Segment Start: DATA RECORDS

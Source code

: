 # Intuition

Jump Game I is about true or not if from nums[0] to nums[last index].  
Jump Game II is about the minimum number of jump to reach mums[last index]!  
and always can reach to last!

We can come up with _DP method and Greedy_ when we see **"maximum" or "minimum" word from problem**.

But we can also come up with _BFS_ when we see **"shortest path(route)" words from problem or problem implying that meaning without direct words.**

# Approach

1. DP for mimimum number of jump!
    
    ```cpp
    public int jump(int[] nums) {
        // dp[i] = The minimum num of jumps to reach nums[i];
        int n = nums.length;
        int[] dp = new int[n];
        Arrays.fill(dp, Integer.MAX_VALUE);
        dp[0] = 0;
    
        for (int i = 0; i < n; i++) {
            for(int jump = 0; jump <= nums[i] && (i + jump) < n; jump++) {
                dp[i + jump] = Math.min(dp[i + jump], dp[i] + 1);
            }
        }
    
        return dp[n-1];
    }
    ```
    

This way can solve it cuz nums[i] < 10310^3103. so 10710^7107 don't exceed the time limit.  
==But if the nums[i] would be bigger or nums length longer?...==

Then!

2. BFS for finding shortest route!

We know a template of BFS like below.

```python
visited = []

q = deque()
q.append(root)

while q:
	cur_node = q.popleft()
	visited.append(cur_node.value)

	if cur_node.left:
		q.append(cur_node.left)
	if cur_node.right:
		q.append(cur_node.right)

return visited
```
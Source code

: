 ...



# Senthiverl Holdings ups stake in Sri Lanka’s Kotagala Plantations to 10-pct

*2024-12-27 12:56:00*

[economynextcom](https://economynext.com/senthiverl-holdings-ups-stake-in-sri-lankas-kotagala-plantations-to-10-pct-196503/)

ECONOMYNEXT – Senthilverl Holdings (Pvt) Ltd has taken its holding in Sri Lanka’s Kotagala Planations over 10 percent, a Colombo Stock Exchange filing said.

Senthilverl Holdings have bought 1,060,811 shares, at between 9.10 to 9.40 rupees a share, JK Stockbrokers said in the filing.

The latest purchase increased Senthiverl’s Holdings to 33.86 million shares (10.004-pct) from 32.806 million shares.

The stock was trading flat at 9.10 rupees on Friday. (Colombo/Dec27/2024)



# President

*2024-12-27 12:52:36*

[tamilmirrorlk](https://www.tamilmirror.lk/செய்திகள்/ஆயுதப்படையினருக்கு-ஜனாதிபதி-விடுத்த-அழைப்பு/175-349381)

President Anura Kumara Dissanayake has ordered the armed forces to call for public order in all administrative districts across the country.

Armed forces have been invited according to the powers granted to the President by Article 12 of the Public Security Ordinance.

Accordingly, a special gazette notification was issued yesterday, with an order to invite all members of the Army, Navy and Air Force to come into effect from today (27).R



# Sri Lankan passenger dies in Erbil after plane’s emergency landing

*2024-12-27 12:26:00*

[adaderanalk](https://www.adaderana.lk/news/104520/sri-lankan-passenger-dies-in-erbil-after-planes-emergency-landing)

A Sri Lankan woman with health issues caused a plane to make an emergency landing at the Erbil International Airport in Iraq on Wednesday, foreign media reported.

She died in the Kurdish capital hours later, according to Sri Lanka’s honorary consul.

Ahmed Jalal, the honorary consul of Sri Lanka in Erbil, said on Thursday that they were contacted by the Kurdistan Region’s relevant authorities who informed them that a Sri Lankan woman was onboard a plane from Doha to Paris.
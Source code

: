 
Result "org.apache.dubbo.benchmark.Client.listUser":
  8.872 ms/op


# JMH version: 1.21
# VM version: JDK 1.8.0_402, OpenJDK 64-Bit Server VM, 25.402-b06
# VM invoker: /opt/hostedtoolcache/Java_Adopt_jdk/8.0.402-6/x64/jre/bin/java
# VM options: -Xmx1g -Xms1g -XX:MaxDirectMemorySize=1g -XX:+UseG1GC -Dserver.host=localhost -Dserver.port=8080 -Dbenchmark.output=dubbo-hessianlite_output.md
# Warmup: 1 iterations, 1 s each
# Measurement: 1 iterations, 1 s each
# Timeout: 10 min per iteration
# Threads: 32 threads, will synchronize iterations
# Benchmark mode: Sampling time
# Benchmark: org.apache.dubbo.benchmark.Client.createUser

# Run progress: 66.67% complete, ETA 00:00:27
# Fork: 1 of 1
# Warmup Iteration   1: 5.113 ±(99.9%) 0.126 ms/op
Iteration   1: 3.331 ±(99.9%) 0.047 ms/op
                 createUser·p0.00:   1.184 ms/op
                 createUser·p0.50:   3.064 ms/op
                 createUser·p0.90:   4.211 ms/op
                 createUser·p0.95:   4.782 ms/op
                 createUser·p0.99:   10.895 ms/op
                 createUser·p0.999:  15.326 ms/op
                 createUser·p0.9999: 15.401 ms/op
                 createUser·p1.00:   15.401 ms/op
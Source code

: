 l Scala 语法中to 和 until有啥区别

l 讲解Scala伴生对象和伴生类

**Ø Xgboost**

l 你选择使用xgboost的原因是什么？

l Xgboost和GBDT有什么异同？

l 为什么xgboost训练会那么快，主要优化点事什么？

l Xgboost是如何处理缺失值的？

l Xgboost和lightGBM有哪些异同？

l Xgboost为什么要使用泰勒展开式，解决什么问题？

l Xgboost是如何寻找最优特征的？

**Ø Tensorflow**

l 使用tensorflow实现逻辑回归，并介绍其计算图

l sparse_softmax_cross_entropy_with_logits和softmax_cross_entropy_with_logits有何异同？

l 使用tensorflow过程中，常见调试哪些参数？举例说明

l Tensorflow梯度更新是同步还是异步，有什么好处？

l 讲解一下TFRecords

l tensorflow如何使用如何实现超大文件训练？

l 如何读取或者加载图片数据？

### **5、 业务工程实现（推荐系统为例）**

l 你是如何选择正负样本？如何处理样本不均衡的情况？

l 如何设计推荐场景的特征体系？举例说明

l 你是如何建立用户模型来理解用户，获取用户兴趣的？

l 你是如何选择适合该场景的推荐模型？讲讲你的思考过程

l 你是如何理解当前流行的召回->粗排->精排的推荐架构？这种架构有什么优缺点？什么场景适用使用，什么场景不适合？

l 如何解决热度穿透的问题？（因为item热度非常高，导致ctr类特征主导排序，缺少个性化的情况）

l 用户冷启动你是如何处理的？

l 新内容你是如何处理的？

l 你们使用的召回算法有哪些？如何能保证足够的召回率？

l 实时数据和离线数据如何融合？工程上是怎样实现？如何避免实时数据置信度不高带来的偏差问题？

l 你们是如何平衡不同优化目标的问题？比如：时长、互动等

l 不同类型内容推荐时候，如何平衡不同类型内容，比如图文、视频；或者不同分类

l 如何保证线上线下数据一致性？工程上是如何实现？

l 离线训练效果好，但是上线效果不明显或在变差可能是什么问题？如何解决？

Segment End: DATA RECORDS

REQUIREMENT: In the records, which lines use the word "shortest"? Report them.

EXPECTED OUTPUT:
But we can also come up with _BFS_ when we see **"shortest path(route)" words from problem or problem implying that meaning without direct words.**
2. BFS for finding shortest route!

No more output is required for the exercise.